Town seeks federal funding after Tropical Storm Debby
Tropical Storm Debby, by preliminary estimates, caused 150,000 cubic yards of sand loss on Longboat’s beaches. This week, representatives from the Florida Department of Emergency Management, the Federal Emergency Management Agency, the U.S. Army Corps of Engineers and town staff inspected Longboat Key beaches to obtain the preliminary total of sand loss.
But that is by no means the final estimate, says Town Manager David Bullock.
“There’s a lot more than 150,000 cubic yards of dry sand washed off the beaches. And you can capitalize ‘a lot,’” said Bullock. “Assuming we get the appropriate declaration, we’ll do another survey which will give us a more precise answer.”
The amount of sand loss at the highly erosive north end beach between North Shore Road Beach Access and Greer Island comes at a time when the beach there has already lost 50 percent of the sand from the interim renourishment performed approximately one year ago. According to Bullock, the town placed $4 million in sand, or 139,000 cubic yards, on the north end, and a recent survey indicated 50 percent washed away; and this was before Tropical Storm Debby.
“You can pretty much assume after Debby, the other 50 percent is gone,” said Bullock.
In the not so distant past, the North Shore Road Beach Access was closed for over a year due to the dangerous conditions associated with the loss of sand, and was reopened about a year ago after the $4 million interim renourishment. Longbeach Condominiums and 360 North Condominiums have repeatedly been dealing with sand loss and faced with the potential for structural damage due to the buildings’ close proximity to the water when the beach erodes away.
Bullock said Gov. Rick Scott has requested a declaration for individual assistance for Sarasota and Manatee Counties, and that once the declaration is made, Longboat Key is eligible for the federal assistance funding. President Barack Obama has already signed a Federal Disaster Declaration for the State of Florida after Tropical Storm Debby.

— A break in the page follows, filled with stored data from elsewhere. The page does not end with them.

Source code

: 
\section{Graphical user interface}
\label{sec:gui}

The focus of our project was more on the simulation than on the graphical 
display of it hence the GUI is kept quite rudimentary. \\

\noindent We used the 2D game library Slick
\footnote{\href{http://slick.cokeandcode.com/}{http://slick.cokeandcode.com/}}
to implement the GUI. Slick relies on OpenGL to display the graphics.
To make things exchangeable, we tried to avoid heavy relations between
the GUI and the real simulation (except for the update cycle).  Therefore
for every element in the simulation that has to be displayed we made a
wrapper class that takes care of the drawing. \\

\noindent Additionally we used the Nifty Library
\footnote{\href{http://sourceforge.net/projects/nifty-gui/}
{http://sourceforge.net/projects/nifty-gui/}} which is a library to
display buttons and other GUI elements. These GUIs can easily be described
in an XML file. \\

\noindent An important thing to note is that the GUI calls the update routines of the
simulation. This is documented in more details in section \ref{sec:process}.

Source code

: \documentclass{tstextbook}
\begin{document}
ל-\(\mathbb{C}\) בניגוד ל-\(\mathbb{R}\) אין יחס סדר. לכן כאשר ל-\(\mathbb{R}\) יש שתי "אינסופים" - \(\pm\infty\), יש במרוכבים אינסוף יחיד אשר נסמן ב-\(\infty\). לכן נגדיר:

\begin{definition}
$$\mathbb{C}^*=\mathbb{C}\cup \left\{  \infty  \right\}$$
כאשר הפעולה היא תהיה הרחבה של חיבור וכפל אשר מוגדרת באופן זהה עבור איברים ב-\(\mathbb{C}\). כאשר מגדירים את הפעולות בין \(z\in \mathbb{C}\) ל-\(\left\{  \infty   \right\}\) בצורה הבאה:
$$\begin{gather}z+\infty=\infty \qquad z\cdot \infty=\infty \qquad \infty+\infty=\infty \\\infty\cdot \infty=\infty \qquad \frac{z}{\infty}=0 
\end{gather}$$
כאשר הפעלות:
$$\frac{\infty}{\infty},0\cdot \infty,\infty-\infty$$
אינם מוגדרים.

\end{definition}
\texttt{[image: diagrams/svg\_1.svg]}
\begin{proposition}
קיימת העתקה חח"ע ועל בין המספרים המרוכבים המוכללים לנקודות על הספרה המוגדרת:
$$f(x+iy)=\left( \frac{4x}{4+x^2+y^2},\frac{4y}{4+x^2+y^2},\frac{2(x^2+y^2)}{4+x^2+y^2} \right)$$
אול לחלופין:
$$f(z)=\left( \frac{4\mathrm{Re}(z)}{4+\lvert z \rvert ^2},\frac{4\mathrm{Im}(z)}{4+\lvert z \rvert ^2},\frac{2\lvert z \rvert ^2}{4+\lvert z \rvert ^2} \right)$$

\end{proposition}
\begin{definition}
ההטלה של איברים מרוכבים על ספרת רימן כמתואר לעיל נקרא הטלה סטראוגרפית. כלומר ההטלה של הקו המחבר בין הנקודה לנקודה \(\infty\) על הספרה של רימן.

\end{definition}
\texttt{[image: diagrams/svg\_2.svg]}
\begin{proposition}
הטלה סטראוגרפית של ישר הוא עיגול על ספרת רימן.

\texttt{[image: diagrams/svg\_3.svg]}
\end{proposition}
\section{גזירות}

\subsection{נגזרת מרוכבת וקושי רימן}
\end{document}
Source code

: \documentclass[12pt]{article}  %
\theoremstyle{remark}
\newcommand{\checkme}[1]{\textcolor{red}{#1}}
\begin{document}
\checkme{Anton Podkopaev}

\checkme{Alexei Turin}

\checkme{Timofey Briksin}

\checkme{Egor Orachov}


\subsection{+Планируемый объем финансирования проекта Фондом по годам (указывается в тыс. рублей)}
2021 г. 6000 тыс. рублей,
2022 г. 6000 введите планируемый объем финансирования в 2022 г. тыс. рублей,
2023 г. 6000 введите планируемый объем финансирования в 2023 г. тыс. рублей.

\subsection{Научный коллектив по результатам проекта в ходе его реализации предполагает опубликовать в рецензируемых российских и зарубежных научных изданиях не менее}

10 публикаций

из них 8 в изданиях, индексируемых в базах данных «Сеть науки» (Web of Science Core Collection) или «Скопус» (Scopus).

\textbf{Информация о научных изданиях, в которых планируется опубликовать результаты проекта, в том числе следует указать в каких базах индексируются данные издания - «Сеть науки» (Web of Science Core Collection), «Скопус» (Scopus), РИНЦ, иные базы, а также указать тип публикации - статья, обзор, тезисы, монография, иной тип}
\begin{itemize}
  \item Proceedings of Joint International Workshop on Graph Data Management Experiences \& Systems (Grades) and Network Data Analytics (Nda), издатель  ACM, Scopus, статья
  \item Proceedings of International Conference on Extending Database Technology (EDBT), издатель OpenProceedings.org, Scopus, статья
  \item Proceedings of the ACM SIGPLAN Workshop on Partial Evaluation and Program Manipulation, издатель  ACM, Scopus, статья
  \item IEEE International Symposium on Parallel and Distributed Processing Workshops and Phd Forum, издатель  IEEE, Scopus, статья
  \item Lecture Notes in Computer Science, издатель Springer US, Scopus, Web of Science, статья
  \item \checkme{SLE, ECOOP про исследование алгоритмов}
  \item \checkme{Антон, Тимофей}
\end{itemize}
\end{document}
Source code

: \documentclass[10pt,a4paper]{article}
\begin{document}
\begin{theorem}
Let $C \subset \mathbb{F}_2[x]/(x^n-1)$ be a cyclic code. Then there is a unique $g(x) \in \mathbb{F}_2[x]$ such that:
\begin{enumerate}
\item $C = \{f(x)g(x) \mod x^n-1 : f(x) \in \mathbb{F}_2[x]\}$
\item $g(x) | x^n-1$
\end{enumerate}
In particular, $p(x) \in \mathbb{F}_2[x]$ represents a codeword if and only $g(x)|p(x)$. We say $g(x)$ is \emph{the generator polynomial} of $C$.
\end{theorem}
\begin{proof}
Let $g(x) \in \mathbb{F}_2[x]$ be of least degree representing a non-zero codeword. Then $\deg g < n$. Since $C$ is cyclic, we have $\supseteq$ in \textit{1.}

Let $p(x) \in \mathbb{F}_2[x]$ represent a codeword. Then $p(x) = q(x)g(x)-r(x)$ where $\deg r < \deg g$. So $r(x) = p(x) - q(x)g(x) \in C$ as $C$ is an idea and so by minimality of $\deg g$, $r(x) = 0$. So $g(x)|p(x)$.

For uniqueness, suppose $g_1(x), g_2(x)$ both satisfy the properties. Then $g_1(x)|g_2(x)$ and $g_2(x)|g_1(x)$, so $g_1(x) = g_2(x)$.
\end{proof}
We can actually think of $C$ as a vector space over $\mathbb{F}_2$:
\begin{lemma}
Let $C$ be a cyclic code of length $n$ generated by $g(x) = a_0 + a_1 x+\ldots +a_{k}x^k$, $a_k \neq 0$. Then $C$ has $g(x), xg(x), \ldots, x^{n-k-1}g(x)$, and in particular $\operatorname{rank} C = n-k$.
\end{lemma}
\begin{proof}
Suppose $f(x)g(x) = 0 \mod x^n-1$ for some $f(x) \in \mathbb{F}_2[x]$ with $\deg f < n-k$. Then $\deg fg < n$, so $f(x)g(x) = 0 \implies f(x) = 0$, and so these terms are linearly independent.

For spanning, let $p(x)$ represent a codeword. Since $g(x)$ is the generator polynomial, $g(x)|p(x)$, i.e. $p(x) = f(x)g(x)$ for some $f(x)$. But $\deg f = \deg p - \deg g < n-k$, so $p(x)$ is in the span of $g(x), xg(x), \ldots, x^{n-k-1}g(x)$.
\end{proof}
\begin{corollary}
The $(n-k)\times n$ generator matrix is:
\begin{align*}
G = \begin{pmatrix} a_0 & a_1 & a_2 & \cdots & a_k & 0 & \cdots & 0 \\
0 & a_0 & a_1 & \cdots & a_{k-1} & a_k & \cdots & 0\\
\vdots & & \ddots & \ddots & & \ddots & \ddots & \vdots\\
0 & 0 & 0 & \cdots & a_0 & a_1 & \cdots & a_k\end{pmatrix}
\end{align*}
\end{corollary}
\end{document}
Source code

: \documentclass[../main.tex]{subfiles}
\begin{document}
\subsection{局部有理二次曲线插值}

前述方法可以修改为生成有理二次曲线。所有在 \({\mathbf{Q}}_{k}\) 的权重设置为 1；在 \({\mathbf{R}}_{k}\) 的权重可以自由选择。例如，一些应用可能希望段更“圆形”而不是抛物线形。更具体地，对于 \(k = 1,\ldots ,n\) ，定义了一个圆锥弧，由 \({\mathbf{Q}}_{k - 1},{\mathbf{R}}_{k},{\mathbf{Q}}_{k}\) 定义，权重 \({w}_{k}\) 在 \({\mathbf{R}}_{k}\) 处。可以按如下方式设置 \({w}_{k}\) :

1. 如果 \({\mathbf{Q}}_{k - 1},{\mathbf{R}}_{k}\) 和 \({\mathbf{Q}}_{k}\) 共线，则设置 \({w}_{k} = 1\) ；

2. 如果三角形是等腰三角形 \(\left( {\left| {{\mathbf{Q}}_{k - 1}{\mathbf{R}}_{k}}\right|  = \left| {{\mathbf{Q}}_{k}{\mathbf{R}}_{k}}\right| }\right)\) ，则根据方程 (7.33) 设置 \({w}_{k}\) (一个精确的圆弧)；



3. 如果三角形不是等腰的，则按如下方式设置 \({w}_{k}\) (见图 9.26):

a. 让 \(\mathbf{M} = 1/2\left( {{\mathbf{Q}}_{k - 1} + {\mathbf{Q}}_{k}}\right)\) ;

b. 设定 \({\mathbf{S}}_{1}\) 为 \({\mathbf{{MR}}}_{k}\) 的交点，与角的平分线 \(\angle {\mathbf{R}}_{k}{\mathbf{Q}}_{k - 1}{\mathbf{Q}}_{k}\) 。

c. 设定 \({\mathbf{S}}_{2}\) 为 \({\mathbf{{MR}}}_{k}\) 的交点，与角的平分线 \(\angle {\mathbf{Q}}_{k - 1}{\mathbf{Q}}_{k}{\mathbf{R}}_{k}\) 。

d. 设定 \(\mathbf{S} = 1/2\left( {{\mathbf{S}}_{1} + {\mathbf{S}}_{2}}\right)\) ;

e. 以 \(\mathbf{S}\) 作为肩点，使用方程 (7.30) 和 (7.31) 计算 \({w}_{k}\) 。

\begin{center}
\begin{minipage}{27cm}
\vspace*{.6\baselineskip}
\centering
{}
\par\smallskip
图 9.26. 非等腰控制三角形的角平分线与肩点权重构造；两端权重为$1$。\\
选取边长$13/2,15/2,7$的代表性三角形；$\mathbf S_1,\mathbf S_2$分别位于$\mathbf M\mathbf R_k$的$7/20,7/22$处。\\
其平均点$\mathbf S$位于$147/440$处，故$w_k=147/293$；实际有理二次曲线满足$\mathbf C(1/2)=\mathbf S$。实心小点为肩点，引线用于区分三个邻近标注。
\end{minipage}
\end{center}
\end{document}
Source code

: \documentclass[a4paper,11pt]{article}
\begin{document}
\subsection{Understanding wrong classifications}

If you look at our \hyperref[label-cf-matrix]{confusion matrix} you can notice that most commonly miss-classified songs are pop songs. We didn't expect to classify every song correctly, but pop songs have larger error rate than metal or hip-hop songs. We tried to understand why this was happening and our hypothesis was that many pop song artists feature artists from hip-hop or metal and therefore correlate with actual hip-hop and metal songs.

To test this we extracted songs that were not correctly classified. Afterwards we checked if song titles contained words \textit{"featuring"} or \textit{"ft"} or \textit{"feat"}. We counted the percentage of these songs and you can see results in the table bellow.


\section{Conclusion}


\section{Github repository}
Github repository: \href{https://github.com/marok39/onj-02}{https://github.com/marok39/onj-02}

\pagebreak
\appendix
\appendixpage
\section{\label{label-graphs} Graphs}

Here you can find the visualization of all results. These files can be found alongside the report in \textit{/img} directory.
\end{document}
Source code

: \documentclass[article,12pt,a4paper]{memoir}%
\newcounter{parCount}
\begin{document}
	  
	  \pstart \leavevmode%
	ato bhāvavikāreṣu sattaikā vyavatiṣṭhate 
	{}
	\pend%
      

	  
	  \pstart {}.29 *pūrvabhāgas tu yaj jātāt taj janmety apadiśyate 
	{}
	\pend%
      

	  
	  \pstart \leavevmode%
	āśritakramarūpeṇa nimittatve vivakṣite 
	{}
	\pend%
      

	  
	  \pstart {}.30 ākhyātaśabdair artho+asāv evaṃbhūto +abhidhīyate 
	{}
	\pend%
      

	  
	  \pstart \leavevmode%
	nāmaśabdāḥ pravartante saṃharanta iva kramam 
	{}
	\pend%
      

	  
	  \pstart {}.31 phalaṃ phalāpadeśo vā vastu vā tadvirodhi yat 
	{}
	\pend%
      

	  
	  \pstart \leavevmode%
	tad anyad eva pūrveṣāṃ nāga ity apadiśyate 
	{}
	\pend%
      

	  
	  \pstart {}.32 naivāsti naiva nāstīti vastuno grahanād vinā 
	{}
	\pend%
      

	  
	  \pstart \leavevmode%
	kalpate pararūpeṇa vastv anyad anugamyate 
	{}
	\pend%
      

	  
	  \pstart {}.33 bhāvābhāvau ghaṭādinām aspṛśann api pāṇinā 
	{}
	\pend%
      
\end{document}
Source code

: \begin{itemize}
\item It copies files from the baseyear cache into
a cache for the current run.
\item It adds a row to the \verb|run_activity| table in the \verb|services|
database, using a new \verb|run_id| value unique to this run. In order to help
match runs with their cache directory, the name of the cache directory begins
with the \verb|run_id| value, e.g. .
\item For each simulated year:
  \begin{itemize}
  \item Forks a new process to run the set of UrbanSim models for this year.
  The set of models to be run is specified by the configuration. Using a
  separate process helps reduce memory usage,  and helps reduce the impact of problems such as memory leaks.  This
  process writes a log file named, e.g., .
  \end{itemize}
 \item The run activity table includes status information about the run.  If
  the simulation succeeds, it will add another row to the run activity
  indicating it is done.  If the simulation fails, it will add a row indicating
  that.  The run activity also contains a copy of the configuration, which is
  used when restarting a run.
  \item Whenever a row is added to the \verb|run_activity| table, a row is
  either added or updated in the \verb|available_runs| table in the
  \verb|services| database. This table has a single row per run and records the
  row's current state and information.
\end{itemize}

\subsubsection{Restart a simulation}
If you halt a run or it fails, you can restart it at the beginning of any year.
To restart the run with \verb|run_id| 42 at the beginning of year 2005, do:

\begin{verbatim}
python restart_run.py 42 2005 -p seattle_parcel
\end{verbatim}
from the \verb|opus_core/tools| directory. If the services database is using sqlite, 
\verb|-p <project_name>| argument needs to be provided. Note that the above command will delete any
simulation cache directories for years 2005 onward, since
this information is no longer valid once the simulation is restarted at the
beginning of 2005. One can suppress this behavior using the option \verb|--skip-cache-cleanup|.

Public Works Director Juan Florensa said that the preliminary number of 150,000 cubic yards are necessary for the federal agencies to make their funding determination.
“Those numbers are given to establish federal disaster declaration. Once it is established, a team of experts come to assess the specific amount of sand loss with more rigorous survey work,” said Florensa.
Florensa also noted that the town is watching three ‘hot spots’ on the key where sand erodes more quickly than other areas. The hot spots are: the north end between Broadway Beach Access and Greer Island, the Yonkers seawall in the 6000 block of Gulf of Mexico Drive, and En Provence Condominiums just south of the Islander.
In the recent past during the 2006 beach renourishment, the Islander and the north end were the only two hot spots on the key. However, the Islander now has two permeable groins in front of its beach, and the north end is awaiting a structural solution for its erosion, such as groins.
These hot spots, said Florensa, would most likely be the only areas to receive renourishment if the federal disaster funding is made available to the town, although he said the town has the necessary permits to renourish any of the town’s shoreline if the commission should decide. In the past, the town’s beach renourishment would consist of the entire Longboat Key, however the current commission has decided a more cost effective method of renourishment is to add sand in only the places that are highly erosive.